Dino Segura

Coordinador General Corporación Escuela Pedagógica Experimental

Es interesante, aunque no novedoso el planteamiento del profesor Wasserman, es un planteamiento estándar sobre la ciencia moderna que ciertamente data de unos 300 años. En estos 300 años con los resultados de la ciencia moderna hemos llevado no solo al planeta como totalidad sino a la humanidad en su expresión individual a peligros y sobre todo a callejones aparentemente sin salida en términos de la pobreza, la inequidad, la enfermedad y la guerra.

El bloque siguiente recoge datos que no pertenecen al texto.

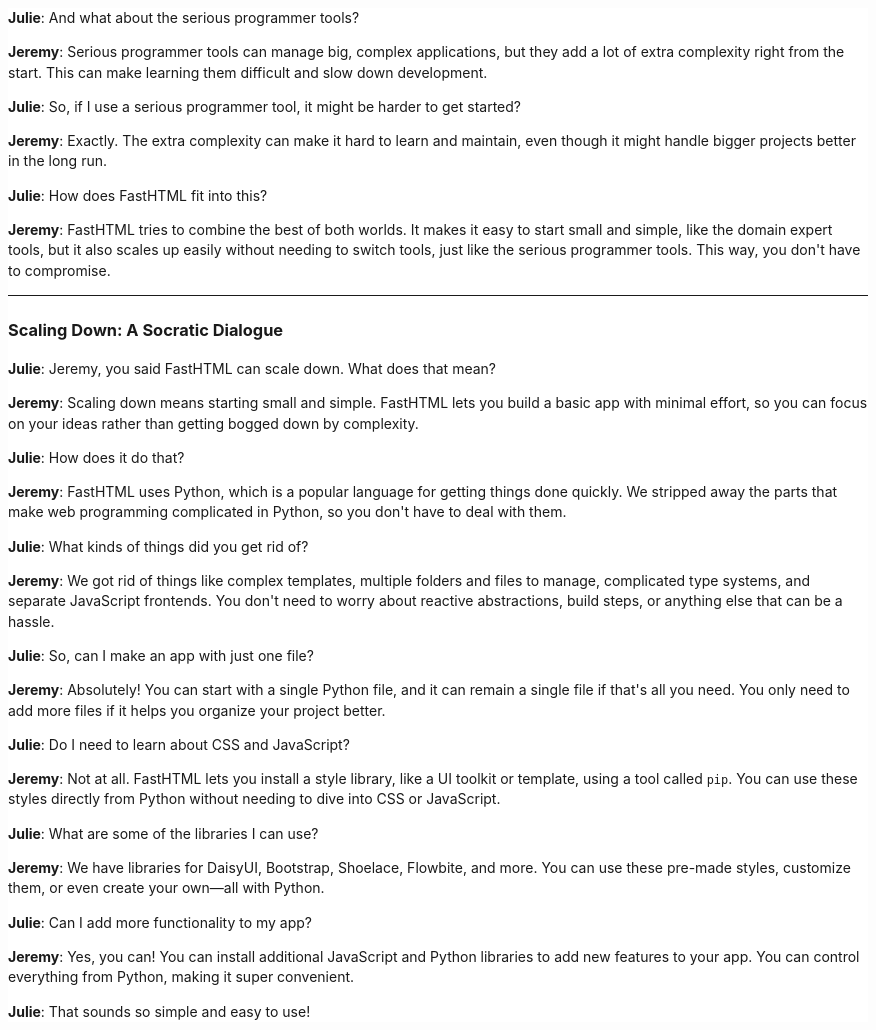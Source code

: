 **Julie**: And what about the serious programmer tools?

**Jeremy**: Serious programmer tools can manage big, complex applications, but they add a lot of extra complexity right from the start. This can make learning them difficult and slow down development.

**Julie**: So, if I use a serious programmer tool, it might be harder to get started?

**Jeremy**: Exactly. The extra complexity can make it hard to learn and maintain, even though it might handle bigger projects better in the long run.

**Julie**: How does FastHTML fit into this?

**Jeremy**: FastHTML tries to combine the best of both worlds. It makes it easy to start small and simple, like the domain expert tools, but it also scales up easily without needing to switch tools, just like the serious programmer tools. This way, you don't have to compromise.

---

### Scaling Down: A Socratic Dialogue

**Julie**: Jeremy, you said FastHTML can scale down. What does that mean?

**Jeremy**: Scaling down means starting small and simple. FastHTML lets you build a basic app with minimal effort, so you can focus on your ideas rather than getting bogged down by complexity.

**Julie**: How does it do that?

**Jeremy**: FastHTML uses Python, which is a popular language for getting things done quickly. We stripped away the parts that make web programming complicated in Python, so you don't have to deal with them.

**Julie**: What kinds of things did you get rid of?

**Jeremy**: We got rid of things like complex templates, multiple folders and files to manage, complicated type systems, and separate JavaScript frontends. You don't need to worry about reactive abstractions, build steps, or anything else that can be a hassle.

**Julie**: So, can I make an app with just one file?

**Jeremy**: Absolutely! You can start with a single Python file, and it can remain a single file if that's all you need. You only need to add more files if it helps you organize your project better.

**Julie**: Do I need to learn about CSS and JavaScript?

**Jeremy**: Not at all. FastHTML lets you install a style library, like a UI toolkit or template, using a tool called `pip`. You can use these styles directly from Python without needing to dive into CSS or JavaScript.

**Julie**: What are some of the libraries I can use?

**Jeremy**: We have libraries for DaisyUI, Bootstrap, Shoelace, Flowbite, and more. You can use these pre-made styles, customize them, or even create your own—all with Python.

**Julie**: Can I add more functionality to my app?

**Jeremy**: Yes, you can! You can install additional JavaScript and Python libraries to add new features to your app. You can control everything from Python, making it super convenient.

**Julie**: That sounds so simple and easy to use!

Porque el pensamiento moderno no es un conjunto amorfo de asuntos independientes, sino una organización estructural con coherencias internas innegables. La economía, la política y la ciencia, por ejemplo, son expresiones de una manera de pensar (el pensamiento moderno) con determinantes tan importantes como la causalidad y la lógica deductiva que lo dominan todo y que son lo que nos permite aceptar o no una afirmación o un resultado científico o rechazar uno no científico. Lo que quiero decir es que con respecto al pensamiento moderno debemos plantearnos no solo dudas sino temores en cuanto no sabemos hacia donde ni hasta donde nos va a llevar de manera lógica.

Podríamos entonces no solo discutir acerca de la validez de las afirmaciones y resultados desde el cumplimiento de los catecismos (“el método”) sino de su conveniencia para la humanidad: ¿hacia dónde nos estará llevando esta lógica, cada vez más pura y diáfana?

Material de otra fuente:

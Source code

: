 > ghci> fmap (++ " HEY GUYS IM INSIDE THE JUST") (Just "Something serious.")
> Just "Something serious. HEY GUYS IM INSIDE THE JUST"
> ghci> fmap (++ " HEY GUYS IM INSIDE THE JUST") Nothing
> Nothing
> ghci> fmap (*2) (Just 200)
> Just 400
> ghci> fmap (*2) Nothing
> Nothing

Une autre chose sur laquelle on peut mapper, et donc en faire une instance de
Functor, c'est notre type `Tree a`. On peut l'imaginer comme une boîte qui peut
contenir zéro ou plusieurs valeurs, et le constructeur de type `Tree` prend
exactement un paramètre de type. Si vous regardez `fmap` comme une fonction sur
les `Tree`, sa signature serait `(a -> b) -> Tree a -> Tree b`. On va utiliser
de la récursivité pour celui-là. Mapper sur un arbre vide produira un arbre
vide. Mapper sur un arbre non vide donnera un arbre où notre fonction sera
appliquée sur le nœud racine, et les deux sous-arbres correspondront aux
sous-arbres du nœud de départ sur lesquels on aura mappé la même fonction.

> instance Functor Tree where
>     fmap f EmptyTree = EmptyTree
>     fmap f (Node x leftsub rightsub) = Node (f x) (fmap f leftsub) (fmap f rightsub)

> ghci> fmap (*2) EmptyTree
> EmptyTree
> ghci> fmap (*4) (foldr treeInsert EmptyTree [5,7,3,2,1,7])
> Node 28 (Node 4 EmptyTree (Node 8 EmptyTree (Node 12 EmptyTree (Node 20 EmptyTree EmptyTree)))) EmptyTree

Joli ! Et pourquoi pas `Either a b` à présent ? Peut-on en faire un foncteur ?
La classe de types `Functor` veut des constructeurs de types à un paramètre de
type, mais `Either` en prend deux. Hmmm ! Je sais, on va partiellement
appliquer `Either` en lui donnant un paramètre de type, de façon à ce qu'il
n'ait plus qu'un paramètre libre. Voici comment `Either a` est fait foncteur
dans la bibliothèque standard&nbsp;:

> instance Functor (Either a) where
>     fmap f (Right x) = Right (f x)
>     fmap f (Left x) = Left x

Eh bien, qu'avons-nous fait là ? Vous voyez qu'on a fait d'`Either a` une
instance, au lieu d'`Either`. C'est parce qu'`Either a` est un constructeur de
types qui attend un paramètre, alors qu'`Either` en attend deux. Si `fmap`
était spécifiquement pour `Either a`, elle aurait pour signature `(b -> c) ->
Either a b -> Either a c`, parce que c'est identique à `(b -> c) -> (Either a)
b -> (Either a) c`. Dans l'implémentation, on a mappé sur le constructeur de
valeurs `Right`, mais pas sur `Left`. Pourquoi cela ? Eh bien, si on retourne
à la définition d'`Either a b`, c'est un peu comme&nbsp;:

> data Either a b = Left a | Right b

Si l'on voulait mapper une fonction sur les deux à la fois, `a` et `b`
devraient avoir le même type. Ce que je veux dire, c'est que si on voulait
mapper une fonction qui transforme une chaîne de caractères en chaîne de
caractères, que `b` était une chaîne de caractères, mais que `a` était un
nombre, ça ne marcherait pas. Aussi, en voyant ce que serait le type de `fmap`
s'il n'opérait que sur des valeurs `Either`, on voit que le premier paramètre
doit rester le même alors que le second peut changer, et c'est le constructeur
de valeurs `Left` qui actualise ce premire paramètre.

El mundo puede ser distinto y sería distinto si no estuviéramos tan esclavizados por la explicación, por ese platonismo exagerado. Que haya tratamientos alternativos que no nos caben en la cabeza porque tal vez no están hechos para nuestras cabezas deformadas por el imperio de la causalidad y el determinismo no puede llevarnos a negar ni su posibilidad, ni su existencia. Además. si algo debería primar en estos días es la modestia: debemos reconocer que hay muchas cosas que no entendemos y que existen. Nuestra incapacidad de comprender no puede llevarnos a negar ni su existencia ni su posibilidad de existencia.

En lo que deberíamos mantenernos en guardia es en el peligro inminente de perder como consecuencia de la intransigencia y la ignorancia, saberes ancestrales no solo relacionados con las enfermedades y los procedimientos de curación, sino con otros aspectos de nuestra humanidad. Me refiero a la posibilidad de ser felices más allá del imperio de las satisfacciones del consumismo. Me refiero a recuperar el valor y el encanto de la palabra en conversaciones incidentales de la familia o del vecindario, en parte abandonadas por el imperio de tecnologías que con la posibilidad del acercamiento hacen lo contrario, esto es, que las distancias entre dos personas sentadas ante una mesa estén a las inconmensurables distancias del olvido. Me refiero a la necesidad de recuperar la importancia del sobrecogimiento que produce un atardecer o la organización de una flor, de un girasol, por ejemplo.

Me refiero a la importancia de esos saberes y, a la vez, a lo inaudito de exigirles para garantizar su existencia, la aceptación de cánones derivados de otra manera de pensar y de vivir. Es tan contradictorio como exigirle a un color que, para aceptar su existencia, deba poseer una determinada forma.